### [TASK GOAL]
Down to the last line, retype the records below exactly and skip the pictures.

[Plain-text document sources]
>>
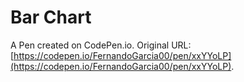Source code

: # Bar Chart 

A Pen created on CodePen.io. Original URL: [https://codepen.io/FernandoGarcia00/pen/xxYYoLP](https://codepen.io/FernandoGarcia00/pen/xxYYoLP).

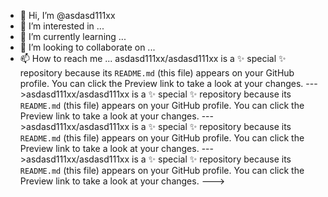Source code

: - 👋 Hi, I’m @asdasd111xx
- 👀 I’m interested in ...
- 🌱 I’m currently learning ...
- 💞️ I’m looking to collaborate on ...
- 📫 How to reach me ...
asdasd111xx/asdasd111xx is a ✨ special ✨ repository because its `README.md` (this file) appears on your GitHub profile.
You can click the Preview link to take a look at your changes.
--->asdasd111xx/asdasd111xx is a ✨ special ✨ repository because its `README.md` (this file) appears on your GitHub profile.
You can click the Preview link to take a look at your changes.
--->asdasd111xx/asdasd111xx is a ✨ special ✨ repository because its `README.md` (this file) appears on your GitHub profile.
You can click the Preview link to take a look at your changes.
--->asdasd111xx/asdasd111xx is a ✨ special ✨ repository because its `README.md` (this file) appears on your GitHub profile.
You can click the Preview link to take a look at your changes.
--->
<!---
asdasd111xx/asdasd111xx is a ✨ special ✨ repository because its `README.md` (this file) appears on your GitHub profile.
You can click the Preview link to take a look at your changes.
--->

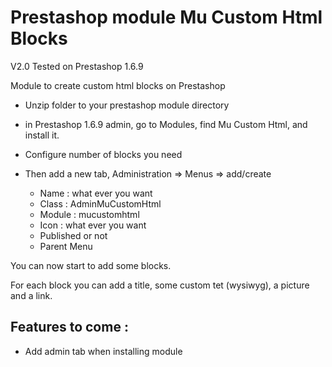 Prestashop module Mu Custom Html Blocks
===========================

V2.0
Tested on Prestashop 1.6.9

Module to create custom html blocks on Prestashop

- Unzip folder to your prestashop module directory
- in Prestashop 1.6.9 admin, go to Modules, find Mu Custom Html, and install it.
- Configure number of blocks you need

- Then add a new tab, Administration => Menus => add/create
    - Name : what ever you want
    - Class : AdminMuCustomHtml
    - Module : mucustomhtml
    - Icon : what ever you want
    - Published or not
    - Parent Menu

You can now start to add some blocks.

For each block you can add a title, some custom tet (wysiwyg), a picture and a link.


Features to come :
------------------

- Add admin tab when installing module
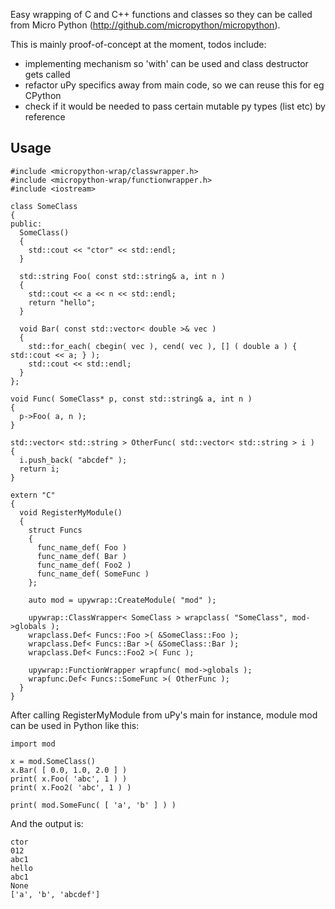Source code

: Easy wrapping of C and C++ functions and classes so they can be called from
Micro Python (http://github.com/micropython/micropython).

This is mainly proof-of-concept at the moment, todos include:
- implementing mechanism so 'with' can be used and class destructor gets called
- refactor uPy specifics away from main code, so we can reuse this for eg CPython
- check if it would be needed to pass certain mutable py types (list etc) by reference

Usage
-----

    #include <micropython-wrap/classwrapper.h>
    #include <micropython-wrap/functionwrapper.h>
    #include <iostream>

    class SomeClass
    {
    public:
      SomeClass()
      {
        std::cout << "ctor" << std::endl;
      }

      std::string Foo( const std::string& a, int n )
      {
        std::cout << a << n << std::endl;
        return "hello";
      }

      void Bar( const std::vector< double >& vec )
      {
        std::for_each( cbegin( vec ), cend( vec ), [] ( double a ) { std::cout << a; } );
        std::cout << std::endl;
      }
    };

    void Func( SomeClass* p, const std::string& a, int n )
    {
      p->Foo( a, n );
    }

    std::vector< std::string > OtherFunc( std::vector< std::string > i )
    {
      i.push_back( "abcdef" );
      return i;
    }

    extern "C"
    {
      void RegisterMyModule()
      {
        struct Funcs
        {
          func_name_def( Foo )
          func_name_def( Bar )
          func_name_def( Foo2 )
          func_name_def( SomeFunc )
        };

        auto mod = upywrap::CreateModule( "mod" );

        upywrap::ClassWrapper< SomeClass > wrapclass( "SomeClass", mod->globals );
        wrapclass.Def< Funcs::Foo >( &SomeClass::Foo );
        wrapclass.Def< Funcs::Bar >( &SomeClass::Bar );
        wrapclass.Def< Funcs::Foo2 >( Func );

        upywrap::FunctionWrapper wrapfunc( mod->globals );
        wrapfunc.Def< Funcs::SomeFunc >( OtherFunc );
      }
    }

After calling RegisterMyModule from uPy's main for instance,
module mod can be used in Python like this:

    import mod

    x = mod.SomeClass()
    x.Bar( [ 0.0, 1.0, 2.0 ] )
    print( x.Foo( 'abc', 1 ) )
    print( x.Foo2( 'abc', 1 ) )

    print( mod.SomeFunc( [ 'a', 'b' ] ) )

And the output is:

    ctor
    012
    abc1
    hello
    abc1
    None
    ['a', 'b', 'abcdef']
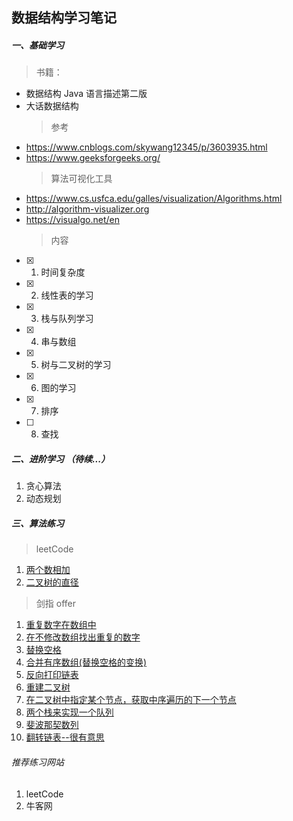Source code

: ## 数据结构学习笔记

##### 一、基础学习

> 书籍：

- 数据结构 Java 语言描述第二版
- 大话数据结构
  > 参考
- https://www.cnblogs.com/skywang12345/p/3603935.html
- https://www.geeksforgeeks.org/
  > 算法可视化工具
- https://www.cs.usfca.edu/galles/visualization/Algorithms.html
- http://algorithm-visualizer.org
- https://visualgo.net/en
  > 内容
- [x] 1. 时间复杂度
- [x] 2. 线性表的学习
- [x] 3. 栈与队列学习
- [x] 4. 串与数组
- [x] 5. 树与二叉树的学习
- [x] 6. 图的学习
- [x] 7. 排序
- [ ] 8. 查找

##### 二、进阶学习 （待续...）

1. 贪心算法
2. 动态规划

##### 三、算法练习

> leetCode

1. [两个数相加](src/main/java/org/hdj/AlgorithmPractice/LeetCode/algorith/TwoSum.java)
2. [二叉树的直径](src/main/java/org/hdj/AlgorithmPractice/LeetCode/algorith/BrinaryTree_543.java)

> 剑指 offer

1. [重复数字在数组中](./src/main/java/org/hdj/AlgorithmPractice/SwordOffer/DuplicationInArray.java)
2. [在不修改数组找出重复的数字](./src/main/java/org/hdj/AlgorithmPractice/SwordOffer/DuplicationInArrayNotEdit.java)
3. [替换空格](./src/main/java/org/hdj/AlgorithmPractice/SwordOffer/ReplaceBlank.java)
4. [合并有序数组(替换空格的变换)](./src/main/java/org/hdj/AlgorithmPractice/SwordOffer/MergeSortArray.java)
5. [反向打印链表](./src/main/java/org/hdj/AlgorithmPractice/SwordOffer/PrintListInRevesedOrder.java)
6. [重建二叉树](./src/main/java/org/hdj/AlgorithmPractice/SwordOffer/CreateBinaryTreeByOrder.java)
7. [在二叉树中指定某个节点，获取中序遍历的下一个节点](./src/main/java/org/hdj/AlgorithmPractice/SwordOffer/GetNextNodeInOrder.java)
8. [两个栈来实现一个队列](./src/main/java/org/hdj/AlgorithmPractice/SwordOffer/TwoStackMockQueue.java)
9. [斐波那契数列](./src/main/java/org/hdj/AlgorithmPractice/SwordOffer/Fibonacci.java)
10. [翻转链表--很有意思](./src/main/java/org/hdj/AlgorithmPractice/SwordOffer/ReversePrint_06.java)


###### 推荐练习网站

1. leetCode
3. 牛客网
<<
### [WRITTEN ANSWER]
Source code

: # Bar Chart 

A Pen created on CodePen.io. Original URL: [https://codepen.io/FernandoGarcia00/pen/xxYYoLP](https://codepen.io/FernandoGarcia00/pen/xxYYoLP).

Source code

: - 👋 Hi, I’m @asdasd111xx
- 👀 I’m interested in ...
- 🌱 I’m currently learning ...
- 💞️ I’m looking to collaborate on ...
- 📫 How to reach me ...
asdasd111xx/asdasd111xx is a ✨ special ✨ repository because its `README.md` (this file) appears on your GitHub profile.
You can click the Preview link to take a look at your changes.
--->asdasd111xx/asdasd111xx is a ✨ special ✨ repository because its `README.md` (this file) appears on your GitHub profile.
You can click the Preview link to take a look at your changes.
--->asdasd111xx/asdasd111xx is a ✨ special ✨ repository because its `README.md` (this file) appears on your GitHub profile.
You can click the Preview link to take a look at your changes.
--->asdasd111xx/asdasd111xx is a ✨ special ✨ repository because its `README.md` (this file) appears on your GitHub profile.
You can click the Preview link to take a look at your changes.
--->
<!---
asdasd111xx/asdasd111xx is a ✨ special ✨ repository because its `README.md` (this file) appears on your GitHub profile.
You can click the Preview link to take a look at your changes.
--->

 Prestashop module Mu Custom Html Blocks
===========================

V2.0
Tested on Prestashop 1.6.9

Module to create custom html blocks on Prestashop

- Unzip folder to your prestashop module directory
- in Prestashop 1.6.9 admin, go to Modules, find Mu Custom Html, and install it.
- Configure number of blocks you need

- Then add a new tab, Administration => Menus => add/create
    - Name : what ever you want
    - Class : AdminMuCustomHtml
    - Module : mucustomhtml
    - Icon : what ever you want
    - Published or not
    - Parent Menu

You can now start to add some blocks.

For each block you can add a title, some custom tet (wysiwyg), a picture and a link.


Features to come :
------------------

- Add admin tab when installing module
Source code

: Easy wrapping of C and C++ functions and classes so they can be called from
Micro Python (http://github.com/micropython/micropython).

This is mainly proof-of-concept at the moment, todos include:
- implementing mechanism so 'with' can be used and class destructor gets called
- refactor uPy specifics away from main code, so we can reuse this for eg CPython
- check if it would be needed to pass certain mutable py types (list etc) by reference

Usage
-----

    #include <micropython-wrap/classwrapper.h>
    #include <micropython-wrap/functionwrapper.h>
    #include <iostream>

    class SomeClass
    {
    public:
      SomeClass()
      {
        std::cout << "ctor" << std::endl;
      }

      std::string Foo( const std::string& a, int n )
      {
        std::cout << a << n << std::endl;
        return "hello";
      }

      void Bar( const std::vector< double >& vec )
      {
        std::for_each( cbegin( vec ), cend( vec ), [] ( double a ) { std::cout << a; } );
        std::cout << std::endl;
      }
    };

    void Func( SomeClass* p, const std::string& a, int n )
    {
      p->Foo( a, n );
    }

    std::vector< std::string > OtherFunc( std::vector< std::string > i )
    {
      i.push_back( "abcdef" );
      return i;
    }

    extern "C"
    {
      void RegisterMyModule()
      {
        struct Funcs
        {
          func_name_def( Foo )
          func_name_def( Bar )
          func_name_def( Foo2 )
          func_name_def( SomeFunc )
        };

        auto mod = upywrap::CreateModule( "mod" );

        upywrap::ClassWrapper< SomeClass > wrapclass( "SomeClass", mod->globals );
        wrapclass.Def< Funcs::Foo >( &SomeClass::Foo );
        wrapclass.Def< Funcs::Bar >( &SomeClass::Bar );
        wrapclass.Def< Funcs::Foo2 >( Func );

        upywrap::FunctionWrapper wrapfunc( mod->globals );
        wrapfunc.Def< Funcs::SomeFunc >( OtherFunc );
      }
    }

After calling RegisterMyModule from uPy's main for instance,
module mod can be used in Python like this:

    import mod

    x = mod.SomeClass()
    x.Bar( [ 0.0, 1.0, 2.0 ] )
    print( x.Foo( 'abc', 1 ) )
    print( x.Foo2( 'abc', 1 ) )

    print( mod.SomeFunc( [ 'a', 'b' ] ) )

And the output is:

    ctor
    012
    abc1
    hello
    abc1
    None
    ['a', 'b', 'abcdef']
Source code

: ## 数据结构学习笔记

##### 一、基础学习

> 书籍：

- 数据结构 Java 语言描述第二版
- 大话数据结构
  > 参考
- https://www.cnblogs.com/skywang12345/p/3603935.html
- https://www.geeksforgeeks.org/
  > 算法可视化工具
- https://www.cs.usfca.edu/galles/visualization/Algorithms.html
- http://algorithm-visualizer.org
- https://visualgo.net/en
  > 内容
- [x] 1. 时间复杂度
- [x] 2. 线性表的学习
- [x] 3. 栈与队列学习
- [x] 4. 串与数组
- [x] 5. 树与二叉树的学习
- [x] 6. 图的学习
- [x] 7. 排序
- [ ] 8. 查找

##### 二、进阶学习 （待续...）

1. 贪心算法
2. 动态规划

##### 三、算法练习

> leetCode

1. [两个数相加](src/main/java/org/hdj/AlgorithmPractice/LeetCode/algorith/TwoSum.java)
2. [二叉树的直径](src/main/java/org/hdj/AlgorithmPractice/LeetCode/algorith/BrinaryTree_543.java)

> 剑指 offer

1. [重复数字在数组中](./src/main/java/org/hdj/AlgorithmPractice/SwordOffer/DuplicationInArray.java)
2. [在不修改数组找出重复的数字](./src/main/java/org/hdj/AlgorithmPractice/SwordOffer/DuplicationInArrayNotEdit.java)
3. [替换空格](./src/main/java/org/hdj/AlgorithmPractice/SwordOffer/ReplaceBlank.java)
4. [合并有序数组(替换空格的变换)](./src/main/java/org/hdj/AlgorithmPractice/SwordOffer/MergeSortArray.java)
5. [反向打印链表](./src/main/java/org/hdj/AlgorithmPractice/SwordOffer/PrintListInRevesedOrder.java)
6. [重建二叉树](./src/main/java/org/hdj/AlgorithmPractice/SwordOffer/CreateBinaryTreeByOrder.java)
7. [在二叉树中指定某个节点，获取中序遍历的下一个节点](./src/main/java/org/hdj/AlgorithmPractice/SwordOffer/GetNextNodeInOrder.java)
8. [两个栈来实现一个队列](./src/main/java/org/hdj/AlgorithmPractice/SwordOffer/TwoStackMockQueue.java)
9. [斐波那契数列](./src/main/java/org/hdj/AlgorithmPractice/SwordOffer/Fibonacci.java)
10. [翻转链表--很有意思](./src/main/java/org/hdj/AlgorithmPractice/SwordOffer/ReversePrint_06.java)


###### 推荐练习网站

1. leetCode
3. 牛客网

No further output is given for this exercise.